Four San Jacinto city councilmen, a councilman's wife and four people in the development business were indicted in mid-November by a Riverside County grand jury on charges of money laundering, fraud, bribery, perjury and filing false campaign finance documents.

From the court papers released thus far, it is difficult to define the quid pro quo involved in the alleged scheme. The district attorney's 18-month investigation, instigated by a city employee's tip, centered on Councilman James Ayers and Stephen Holgate, whose company, Shelbran Investments, owns numerous pieces of property in San Jacinto and neighboring Hemet. A former San Jacinto Chamber of Commerce CEO, Holgate funneled extensive contributions to Ayers for a failed 2006 Assembly campaign and for his successful 2008 City Council re-election bid, according to the indictment, which says Holgate channeled the money through numerous people to avoid campaign contribution limits. Ayers was among the councilmembers who voted for a development agreement for a proposed Shelbran Investments commercial project along the route of the proposed Mid-County Parkway (see CP&DR Public Development, August 15, 2009).

Also indicted were Ayers's wife Nancy Jo, who is a San Jacinto Unified School District trustee and executive director of the Chamber of Commerce; Mayor Dale Stubblefield, a planning consultant; Councilmen John Mansperger and James Potts; Robert Osborne, who has developed housing subdivisions in San Jacinto and elsewhere in Riverside County; Byron Ellison Sr., a property manager who does work for Holgate and a former Chamber of Commerce executive; and Scott Shaull, the pastor of a Roseville church for which Holgate serves on the board of directors. Everyone involved has either pleaded not guilty or deferred entering a plea.



The San Marcos City Council has adopted the University District Specific Plan, which calls for extensive residential, office and mixed-use development on 194 acres. Adoption of the document completes a planning process begun in 2006 that was intended to create a walkable downtown in the San Diego County suburb (see CP&DR Places, September 2007).

The plan provides for 2,600 multi-family residential units, 800 to 1,000 units of student housing, 450 to 600 hotel rooms, about 900,000 square feet of offices and medical facilities, and 40 acres of parks and open space. In addition, 1 million square feet of mixed-use retail and commercial development would be permitted along the two-mile-long main street corridor, and in an urban lifestyle center and smaller neighborhood-serving locations.


 
Yolo County completed one of the more ambitious general plan updates in recent years when the Board of Supervisors unanimously voted for a new plan and an accompanying environmental impact report in early November.

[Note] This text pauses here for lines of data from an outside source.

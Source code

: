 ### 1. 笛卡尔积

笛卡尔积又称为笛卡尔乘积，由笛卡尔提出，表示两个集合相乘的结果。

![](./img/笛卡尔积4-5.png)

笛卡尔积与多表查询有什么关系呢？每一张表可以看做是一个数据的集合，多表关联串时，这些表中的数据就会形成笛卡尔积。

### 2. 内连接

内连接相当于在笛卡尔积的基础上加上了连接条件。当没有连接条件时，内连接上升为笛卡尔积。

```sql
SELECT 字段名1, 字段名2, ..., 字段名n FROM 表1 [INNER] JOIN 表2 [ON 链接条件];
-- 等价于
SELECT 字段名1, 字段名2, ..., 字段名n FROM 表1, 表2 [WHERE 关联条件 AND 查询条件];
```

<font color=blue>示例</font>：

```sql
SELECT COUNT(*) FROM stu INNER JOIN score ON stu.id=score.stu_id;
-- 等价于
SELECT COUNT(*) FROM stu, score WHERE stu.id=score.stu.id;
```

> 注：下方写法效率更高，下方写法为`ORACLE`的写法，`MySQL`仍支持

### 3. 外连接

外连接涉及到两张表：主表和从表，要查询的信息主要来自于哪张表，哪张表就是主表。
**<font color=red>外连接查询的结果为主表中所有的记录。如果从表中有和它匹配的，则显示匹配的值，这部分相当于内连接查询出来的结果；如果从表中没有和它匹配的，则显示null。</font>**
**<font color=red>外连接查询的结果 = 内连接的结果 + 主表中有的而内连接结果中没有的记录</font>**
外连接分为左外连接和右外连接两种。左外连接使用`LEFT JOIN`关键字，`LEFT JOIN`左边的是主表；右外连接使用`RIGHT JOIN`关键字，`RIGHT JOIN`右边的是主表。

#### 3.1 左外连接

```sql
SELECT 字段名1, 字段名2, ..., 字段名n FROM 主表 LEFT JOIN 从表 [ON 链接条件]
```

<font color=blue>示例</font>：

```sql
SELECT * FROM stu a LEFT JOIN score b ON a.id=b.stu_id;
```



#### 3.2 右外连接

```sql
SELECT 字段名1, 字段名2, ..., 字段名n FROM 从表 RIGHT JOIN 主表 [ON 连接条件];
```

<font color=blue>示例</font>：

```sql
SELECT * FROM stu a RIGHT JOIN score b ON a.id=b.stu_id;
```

More than six years in the making, the plan maintains Yolo County's longtime priority of preserving agriculture and directing growth to cities and a few unincorporated communities. However, the new plan departs from the previous version by designating Dunnigan, a rural community of about 1,000 people 40 miles northwest of Sacramento, as a major growth area. The plan envisions a largely self-contained town of more than 9,000 housing units with extensive retail and office development on approximately 3,000 acres along Interstate 5 (see CP&DR Local Watch, September 2008).

To ensure Dunnigan does not become only a bedroom for Sacramento commuters, the plan contains objectives and triggers intended to ensure new housing coincides with local job growth. Officials have insisted throughout the general plan process that the county needs revenue that development in unincorporated areas could provide.

The updated plan, the county's first since 1983, also addresses climate change at length and calls for a new greenhouse gas emissions reduction plan to be incorporated into all county activities.

The general plan and EIR are available at http://www.yolocounty.org/index.aspx?page=1514.



Only about one-quarter of property owners eligible for refunds from the Santa Clara County Open Space Authority submitted claim forms. Last year, the state Supreme Court struck down the authority's annual $20 assessment on about 320,000 properties, ruling the levy was tax that should have been submitted to voters (Silicon Valley Taxpayers Association, Inc. v. Santa Clara County Open Space Authority, (2008) 44 Cal.4th 431; see CP&DR Legal Digest, August 2008)

The authority collected about $51 million from the assessment but never spent the money because of the litigation. Following the Supreme Court ruling, the authority asked property owners if they wanted a refund. Environmental organizations urged property owners to let the authority keep the money. After refunds, legal costs and administrative expenses are paid, the authority expects to still have about $30 million from the illegal tax to fund park improvements and land purchases.